PROBLEM:
Please report, as a bare number, how many lines below include the string "magnética".

[RECORDED DATA]

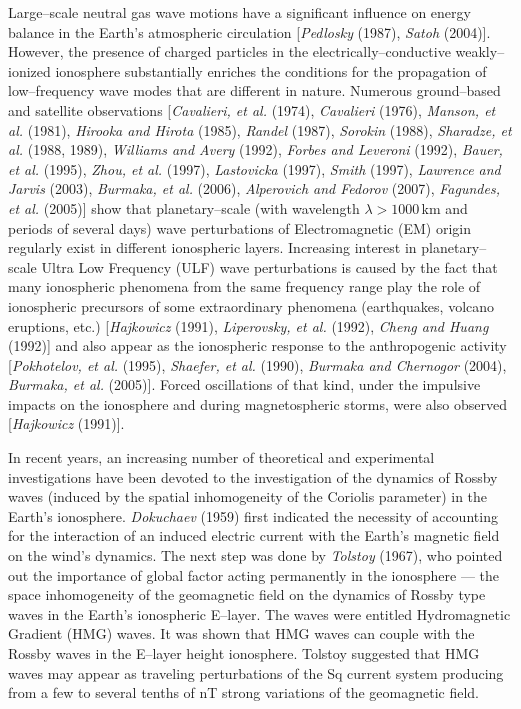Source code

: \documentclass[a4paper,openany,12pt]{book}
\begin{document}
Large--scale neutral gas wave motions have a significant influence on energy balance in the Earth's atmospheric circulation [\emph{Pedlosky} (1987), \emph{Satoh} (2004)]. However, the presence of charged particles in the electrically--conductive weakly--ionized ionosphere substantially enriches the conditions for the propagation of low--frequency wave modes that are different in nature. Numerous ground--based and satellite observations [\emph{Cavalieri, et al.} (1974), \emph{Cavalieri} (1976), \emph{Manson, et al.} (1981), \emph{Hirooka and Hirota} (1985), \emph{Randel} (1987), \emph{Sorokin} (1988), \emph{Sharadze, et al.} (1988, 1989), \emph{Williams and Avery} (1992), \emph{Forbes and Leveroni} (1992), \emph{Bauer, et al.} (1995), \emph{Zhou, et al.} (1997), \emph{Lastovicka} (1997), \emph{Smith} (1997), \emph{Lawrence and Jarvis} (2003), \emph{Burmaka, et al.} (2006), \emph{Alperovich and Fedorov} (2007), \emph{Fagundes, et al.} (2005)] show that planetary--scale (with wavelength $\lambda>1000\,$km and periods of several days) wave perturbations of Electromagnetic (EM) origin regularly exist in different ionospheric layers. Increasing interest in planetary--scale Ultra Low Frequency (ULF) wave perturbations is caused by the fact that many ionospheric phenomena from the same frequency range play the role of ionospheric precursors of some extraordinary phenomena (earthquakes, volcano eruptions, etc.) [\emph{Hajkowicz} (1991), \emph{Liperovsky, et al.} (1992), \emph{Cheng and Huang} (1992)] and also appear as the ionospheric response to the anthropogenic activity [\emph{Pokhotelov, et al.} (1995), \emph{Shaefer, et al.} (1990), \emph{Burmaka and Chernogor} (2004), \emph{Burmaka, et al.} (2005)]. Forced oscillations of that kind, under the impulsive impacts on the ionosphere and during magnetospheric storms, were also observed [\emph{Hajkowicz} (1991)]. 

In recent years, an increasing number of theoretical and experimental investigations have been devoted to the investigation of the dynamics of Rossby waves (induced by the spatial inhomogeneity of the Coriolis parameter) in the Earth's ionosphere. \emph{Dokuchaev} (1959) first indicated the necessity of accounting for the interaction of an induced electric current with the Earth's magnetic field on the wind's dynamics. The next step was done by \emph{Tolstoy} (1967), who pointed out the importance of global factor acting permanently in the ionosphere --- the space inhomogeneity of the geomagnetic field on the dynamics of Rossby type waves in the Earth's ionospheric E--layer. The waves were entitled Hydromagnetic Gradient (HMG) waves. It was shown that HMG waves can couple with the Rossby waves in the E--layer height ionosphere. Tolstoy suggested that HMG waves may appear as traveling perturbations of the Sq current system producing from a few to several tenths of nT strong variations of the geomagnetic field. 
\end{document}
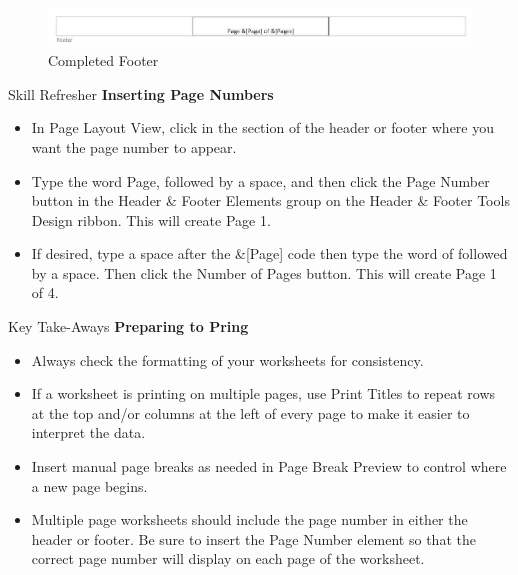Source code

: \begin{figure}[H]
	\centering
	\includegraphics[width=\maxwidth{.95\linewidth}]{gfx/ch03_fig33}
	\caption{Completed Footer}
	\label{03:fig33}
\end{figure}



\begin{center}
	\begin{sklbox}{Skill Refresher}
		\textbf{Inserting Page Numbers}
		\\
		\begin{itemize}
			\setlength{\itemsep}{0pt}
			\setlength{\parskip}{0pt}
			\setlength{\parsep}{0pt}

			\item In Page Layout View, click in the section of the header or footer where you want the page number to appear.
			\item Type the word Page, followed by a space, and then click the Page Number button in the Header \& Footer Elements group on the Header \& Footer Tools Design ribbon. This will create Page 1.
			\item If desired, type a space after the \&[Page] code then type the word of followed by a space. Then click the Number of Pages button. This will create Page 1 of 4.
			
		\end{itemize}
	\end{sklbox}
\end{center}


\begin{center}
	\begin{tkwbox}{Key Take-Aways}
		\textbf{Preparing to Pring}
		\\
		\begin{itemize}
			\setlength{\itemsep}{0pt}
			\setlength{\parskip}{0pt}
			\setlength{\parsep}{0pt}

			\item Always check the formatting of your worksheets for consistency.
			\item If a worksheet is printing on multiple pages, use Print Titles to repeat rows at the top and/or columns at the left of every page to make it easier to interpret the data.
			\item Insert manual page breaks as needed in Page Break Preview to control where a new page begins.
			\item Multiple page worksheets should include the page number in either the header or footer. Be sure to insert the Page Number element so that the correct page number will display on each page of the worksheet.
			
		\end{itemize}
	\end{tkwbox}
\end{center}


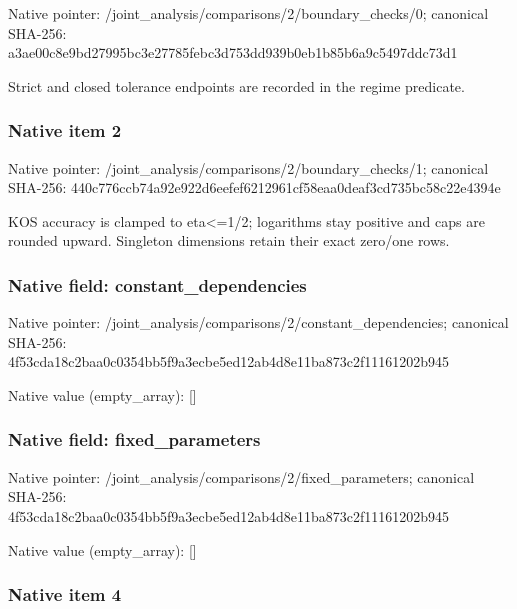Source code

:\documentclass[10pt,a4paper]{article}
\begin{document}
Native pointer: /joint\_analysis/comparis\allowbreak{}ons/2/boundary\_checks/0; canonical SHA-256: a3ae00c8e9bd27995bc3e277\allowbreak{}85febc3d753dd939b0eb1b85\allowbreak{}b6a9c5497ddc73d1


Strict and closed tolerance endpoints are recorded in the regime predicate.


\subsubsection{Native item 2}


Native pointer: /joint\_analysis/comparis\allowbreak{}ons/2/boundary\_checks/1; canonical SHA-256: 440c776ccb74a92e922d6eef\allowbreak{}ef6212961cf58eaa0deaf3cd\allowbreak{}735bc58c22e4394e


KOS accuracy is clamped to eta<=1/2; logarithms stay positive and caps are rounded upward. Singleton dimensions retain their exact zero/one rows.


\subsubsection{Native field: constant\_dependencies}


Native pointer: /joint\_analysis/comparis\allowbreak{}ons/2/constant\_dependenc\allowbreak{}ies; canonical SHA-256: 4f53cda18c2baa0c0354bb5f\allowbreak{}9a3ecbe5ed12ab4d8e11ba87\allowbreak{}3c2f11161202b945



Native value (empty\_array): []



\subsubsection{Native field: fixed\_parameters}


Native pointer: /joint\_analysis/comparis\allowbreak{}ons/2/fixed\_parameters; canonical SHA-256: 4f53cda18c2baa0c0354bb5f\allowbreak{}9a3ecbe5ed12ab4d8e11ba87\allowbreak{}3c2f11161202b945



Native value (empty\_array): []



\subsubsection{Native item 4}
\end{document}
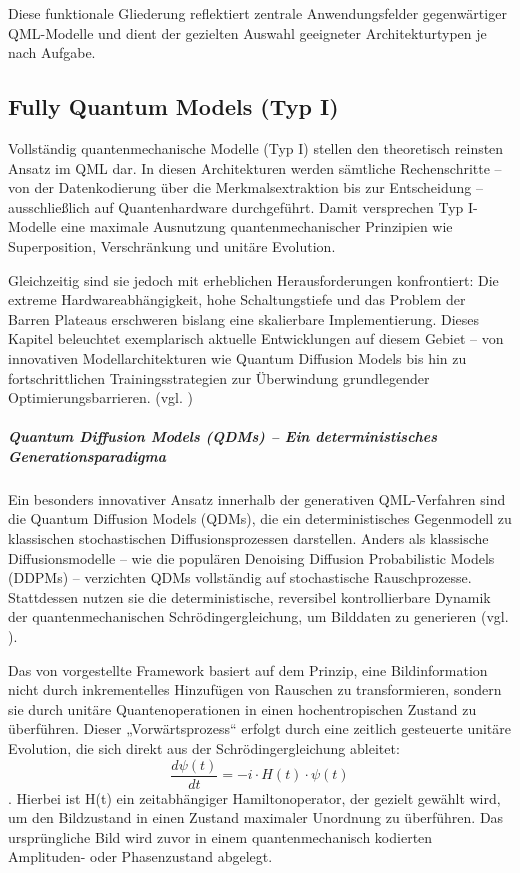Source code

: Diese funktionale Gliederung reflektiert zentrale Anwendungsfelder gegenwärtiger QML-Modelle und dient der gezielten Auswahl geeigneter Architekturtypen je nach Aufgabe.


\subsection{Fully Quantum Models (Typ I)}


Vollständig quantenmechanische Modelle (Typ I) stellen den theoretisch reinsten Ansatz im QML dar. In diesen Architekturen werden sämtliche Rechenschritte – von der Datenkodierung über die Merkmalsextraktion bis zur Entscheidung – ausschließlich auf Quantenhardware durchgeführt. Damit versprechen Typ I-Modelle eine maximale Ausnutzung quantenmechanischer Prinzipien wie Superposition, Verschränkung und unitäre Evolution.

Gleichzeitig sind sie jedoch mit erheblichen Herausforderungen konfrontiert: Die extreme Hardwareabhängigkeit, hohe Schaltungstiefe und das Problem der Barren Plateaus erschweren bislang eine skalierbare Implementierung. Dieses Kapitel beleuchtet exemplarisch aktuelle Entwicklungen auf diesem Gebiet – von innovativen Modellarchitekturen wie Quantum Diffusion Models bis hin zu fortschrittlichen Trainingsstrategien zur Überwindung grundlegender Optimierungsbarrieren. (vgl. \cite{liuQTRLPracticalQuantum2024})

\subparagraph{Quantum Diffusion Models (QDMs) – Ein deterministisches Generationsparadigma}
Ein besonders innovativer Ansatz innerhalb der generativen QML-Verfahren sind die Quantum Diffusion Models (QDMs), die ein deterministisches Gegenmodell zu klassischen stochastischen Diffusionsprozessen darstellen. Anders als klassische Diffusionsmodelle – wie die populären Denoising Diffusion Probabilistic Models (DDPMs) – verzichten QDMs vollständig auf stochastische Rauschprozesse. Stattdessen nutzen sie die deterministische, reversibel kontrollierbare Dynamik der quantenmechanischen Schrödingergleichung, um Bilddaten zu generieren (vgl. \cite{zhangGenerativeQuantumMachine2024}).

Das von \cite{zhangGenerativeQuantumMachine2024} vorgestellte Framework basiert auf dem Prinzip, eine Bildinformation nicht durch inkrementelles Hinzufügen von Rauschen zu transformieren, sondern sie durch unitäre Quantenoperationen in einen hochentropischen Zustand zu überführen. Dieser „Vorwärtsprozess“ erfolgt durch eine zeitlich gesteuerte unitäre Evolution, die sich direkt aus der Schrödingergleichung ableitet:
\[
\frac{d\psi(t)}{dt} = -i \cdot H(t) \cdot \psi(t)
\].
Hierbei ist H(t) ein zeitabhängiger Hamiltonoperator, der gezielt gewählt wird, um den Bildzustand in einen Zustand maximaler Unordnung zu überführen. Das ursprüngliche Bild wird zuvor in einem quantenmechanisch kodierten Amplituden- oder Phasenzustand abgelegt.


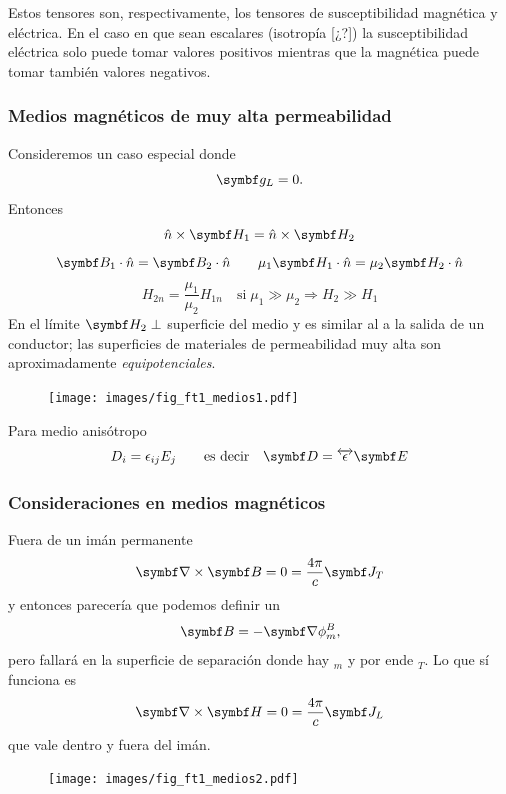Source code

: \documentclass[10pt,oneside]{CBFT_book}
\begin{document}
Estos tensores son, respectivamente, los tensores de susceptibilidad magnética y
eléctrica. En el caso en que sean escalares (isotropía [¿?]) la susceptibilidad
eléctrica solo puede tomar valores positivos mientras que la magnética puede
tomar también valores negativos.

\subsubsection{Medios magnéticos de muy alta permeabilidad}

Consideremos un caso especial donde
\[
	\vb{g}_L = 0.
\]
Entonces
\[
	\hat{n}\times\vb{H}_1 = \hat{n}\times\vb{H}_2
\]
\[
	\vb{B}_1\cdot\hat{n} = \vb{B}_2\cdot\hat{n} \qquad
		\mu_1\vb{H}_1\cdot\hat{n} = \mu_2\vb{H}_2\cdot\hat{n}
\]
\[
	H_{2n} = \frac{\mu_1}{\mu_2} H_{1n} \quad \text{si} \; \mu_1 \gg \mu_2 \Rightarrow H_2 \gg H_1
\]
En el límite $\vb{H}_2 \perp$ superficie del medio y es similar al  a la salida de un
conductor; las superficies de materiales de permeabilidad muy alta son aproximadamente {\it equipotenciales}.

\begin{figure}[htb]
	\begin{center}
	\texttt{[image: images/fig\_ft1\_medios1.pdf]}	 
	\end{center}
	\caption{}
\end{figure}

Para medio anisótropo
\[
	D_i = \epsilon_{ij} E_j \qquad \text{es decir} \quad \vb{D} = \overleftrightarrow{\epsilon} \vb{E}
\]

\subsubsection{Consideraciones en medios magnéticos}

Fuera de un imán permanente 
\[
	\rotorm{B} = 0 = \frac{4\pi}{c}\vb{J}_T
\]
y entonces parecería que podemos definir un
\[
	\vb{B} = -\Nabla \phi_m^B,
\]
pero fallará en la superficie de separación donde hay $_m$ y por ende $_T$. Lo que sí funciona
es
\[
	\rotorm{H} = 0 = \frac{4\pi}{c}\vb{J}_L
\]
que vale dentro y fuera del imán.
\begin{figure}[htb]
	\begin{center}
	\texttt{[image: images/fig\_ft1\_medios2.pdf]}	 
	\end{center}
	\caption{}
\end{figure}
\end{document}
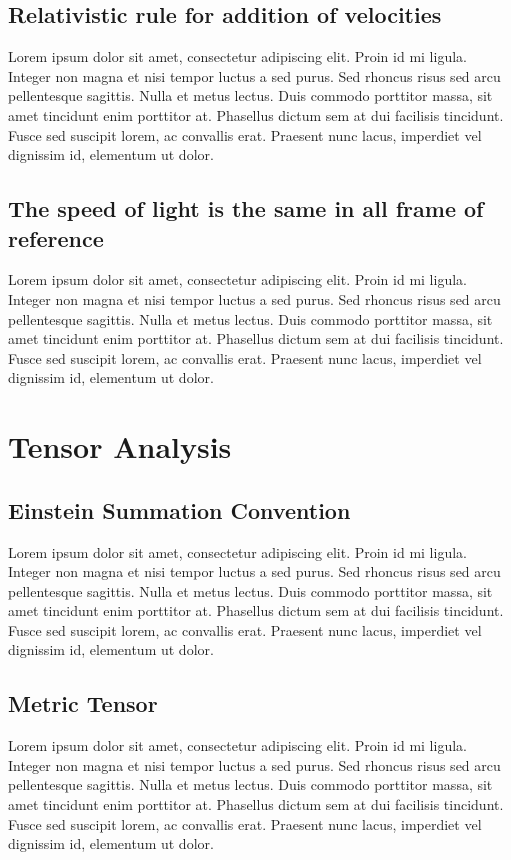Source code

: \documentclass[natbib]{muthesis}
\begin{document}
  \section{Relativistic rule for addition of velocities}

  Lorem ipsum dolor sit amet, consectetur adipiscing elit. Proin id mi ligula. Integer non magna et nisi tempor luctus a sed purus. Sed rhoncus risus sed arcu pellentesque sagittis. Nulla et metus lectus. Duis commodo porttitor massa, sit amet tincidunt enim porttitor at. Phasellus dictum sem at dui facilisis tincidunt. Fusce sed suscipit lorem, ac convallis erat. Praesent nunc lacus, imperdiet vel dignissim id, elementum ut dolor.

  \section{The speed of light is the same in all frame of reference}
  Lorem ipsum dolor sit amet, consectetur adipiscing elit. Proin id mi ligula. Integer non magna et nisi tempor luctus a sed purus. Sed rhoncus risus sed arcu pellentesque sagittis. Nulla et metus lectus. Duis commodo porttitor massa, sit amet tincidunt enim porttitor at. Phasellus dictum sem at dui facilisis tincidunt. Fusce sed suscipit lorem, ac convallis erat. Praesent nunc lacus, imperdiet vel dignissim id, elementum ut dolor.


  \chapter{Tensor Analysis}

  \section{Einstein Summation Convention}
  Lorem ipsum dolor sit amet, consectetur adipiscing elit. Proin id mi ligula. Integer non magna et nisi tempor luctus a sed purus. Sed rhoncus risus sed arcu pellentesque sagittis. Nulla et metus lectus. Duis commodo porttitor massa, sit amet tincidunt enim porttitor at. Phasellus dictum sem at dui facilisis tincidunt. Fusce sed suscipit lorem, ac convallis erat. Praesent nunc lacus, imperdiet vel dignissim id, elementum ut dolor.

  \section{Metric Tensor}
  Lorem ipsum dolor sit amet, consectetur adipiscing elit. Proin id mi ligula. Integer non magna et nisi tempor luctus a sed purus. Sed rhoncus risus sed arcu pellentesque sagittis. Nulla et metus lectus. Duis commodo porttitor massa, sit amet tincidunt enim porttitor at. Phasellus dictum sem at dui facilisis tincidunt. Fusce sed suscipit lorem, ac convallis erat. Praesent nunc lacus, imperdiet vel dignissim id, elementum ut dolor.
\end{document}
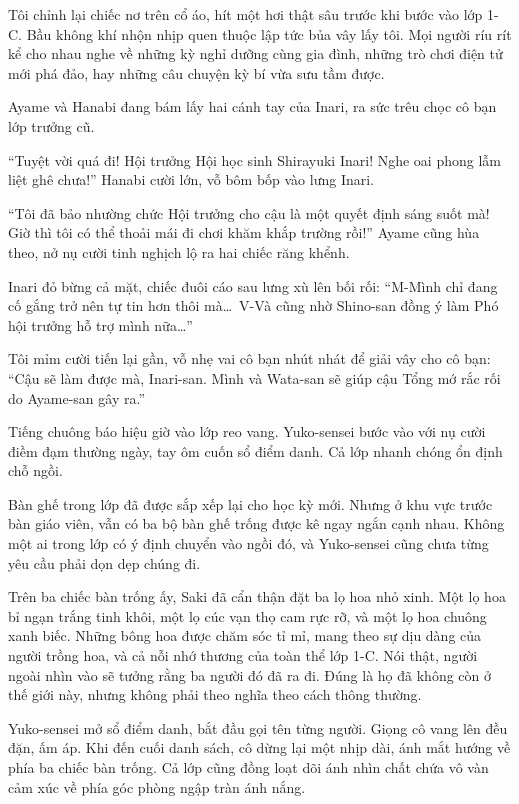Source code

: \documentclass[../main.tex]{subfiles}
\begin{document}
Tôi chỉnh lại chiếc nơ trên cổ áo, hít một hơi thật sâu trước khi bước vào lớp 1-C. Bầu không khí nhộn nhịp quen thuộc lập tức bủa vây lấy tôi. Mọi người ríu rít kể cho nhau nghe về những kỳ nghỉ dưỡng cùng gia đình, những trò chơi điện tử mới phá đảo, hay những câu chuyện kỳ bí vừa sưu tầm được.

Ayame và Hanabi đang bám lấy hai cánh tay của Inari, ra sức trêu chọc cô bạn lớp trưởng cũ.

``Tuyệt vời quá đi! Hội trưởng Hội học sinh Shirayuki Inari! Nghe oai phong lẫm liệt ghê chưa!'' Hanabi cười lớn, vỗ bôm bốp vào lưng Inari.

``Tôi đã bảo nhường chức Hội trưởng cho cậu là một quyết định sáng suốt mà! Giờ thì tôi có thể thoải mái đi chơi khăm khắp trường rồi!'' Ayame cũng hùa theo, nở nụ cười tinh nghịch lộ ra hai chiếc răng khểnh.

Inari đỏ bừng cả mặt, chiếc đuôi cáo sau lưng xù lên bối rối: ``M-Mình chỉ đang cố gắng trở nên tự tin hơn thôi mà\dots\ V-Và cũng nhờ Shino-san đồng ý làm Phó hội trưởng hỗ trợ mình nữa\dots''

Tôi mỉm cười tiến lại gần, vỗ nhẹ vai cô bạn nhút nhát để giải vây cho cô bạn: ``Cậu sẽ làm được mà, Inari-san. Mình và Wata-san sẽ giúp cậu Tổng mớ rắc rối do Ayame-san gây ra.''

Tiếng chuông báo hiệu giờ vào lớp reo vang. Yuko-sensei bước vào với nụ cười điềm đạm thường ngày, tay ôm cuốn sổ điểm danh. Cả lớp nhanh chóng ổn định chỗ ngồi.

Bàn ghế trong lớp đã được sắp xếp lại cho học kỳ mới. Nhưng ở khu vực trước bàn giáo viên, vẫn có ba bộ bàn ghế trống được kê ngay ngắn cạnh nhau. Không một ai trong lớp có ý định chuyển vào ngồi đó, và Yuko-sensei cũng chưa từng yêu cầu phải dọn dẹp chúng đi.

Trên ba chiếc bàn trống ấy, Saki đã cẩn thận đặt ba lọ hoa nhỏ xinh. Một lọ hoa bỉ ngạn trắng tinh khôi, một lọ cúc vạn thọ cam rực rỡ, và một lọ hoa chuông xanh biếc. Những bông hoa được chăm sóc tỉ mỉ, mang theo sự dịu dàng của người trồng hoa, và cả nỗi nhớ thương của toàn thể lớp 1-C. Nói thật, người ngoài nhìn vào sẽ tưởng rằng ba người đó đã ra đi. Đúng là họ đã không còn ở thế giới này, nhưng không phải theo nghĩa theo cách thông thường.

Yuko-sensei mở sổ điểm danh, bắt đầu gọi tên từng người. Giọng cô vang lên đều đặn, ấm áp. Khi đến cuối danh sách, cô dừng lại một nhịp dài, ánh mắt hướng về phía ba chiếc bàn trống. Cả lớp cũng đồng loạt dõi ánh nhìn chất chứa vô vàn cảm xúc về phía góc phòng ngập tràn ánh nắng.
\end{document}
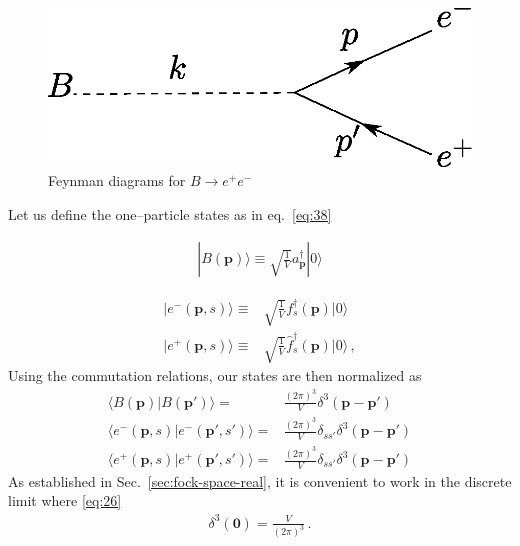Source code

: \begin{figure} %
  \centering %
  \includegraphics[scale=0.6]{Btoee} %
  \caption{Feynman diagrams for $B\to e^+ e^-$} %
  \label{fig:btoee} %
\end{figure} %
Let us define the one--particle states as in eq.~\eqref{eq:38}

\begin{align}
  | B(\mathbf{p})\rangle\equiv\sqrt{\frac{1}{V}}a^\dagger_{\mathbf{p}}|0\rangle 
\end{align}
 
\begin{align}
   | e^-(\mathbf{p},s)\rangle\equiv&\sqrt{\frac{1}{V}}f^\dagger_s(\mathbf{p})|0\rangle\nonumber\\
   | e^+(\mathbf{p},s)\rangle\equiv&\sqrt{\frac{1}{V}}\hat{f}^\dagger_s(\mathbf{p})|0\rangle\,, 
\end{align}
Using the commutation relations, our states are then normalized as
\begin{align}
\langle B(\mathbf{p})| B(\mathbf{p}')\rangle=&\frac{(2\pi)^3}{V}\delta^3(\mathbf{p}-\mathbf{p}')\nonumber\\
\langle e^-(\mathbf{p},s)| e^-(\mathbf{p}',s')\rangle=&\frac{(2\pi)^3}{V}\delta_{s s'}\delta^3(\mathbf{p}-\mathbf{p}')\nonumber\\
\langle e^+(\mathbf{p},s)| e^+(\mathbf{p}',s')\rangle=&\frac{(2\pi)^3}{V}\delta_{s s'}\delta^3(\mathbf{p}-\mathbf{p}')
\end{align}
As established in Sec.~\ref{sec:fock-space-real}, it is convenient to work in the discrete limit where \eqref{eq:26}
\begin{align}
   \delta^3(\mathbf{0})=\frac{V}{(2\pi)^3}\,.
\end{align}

[/RECORDED DATA]

RESULT OF THE EXERCISE:
2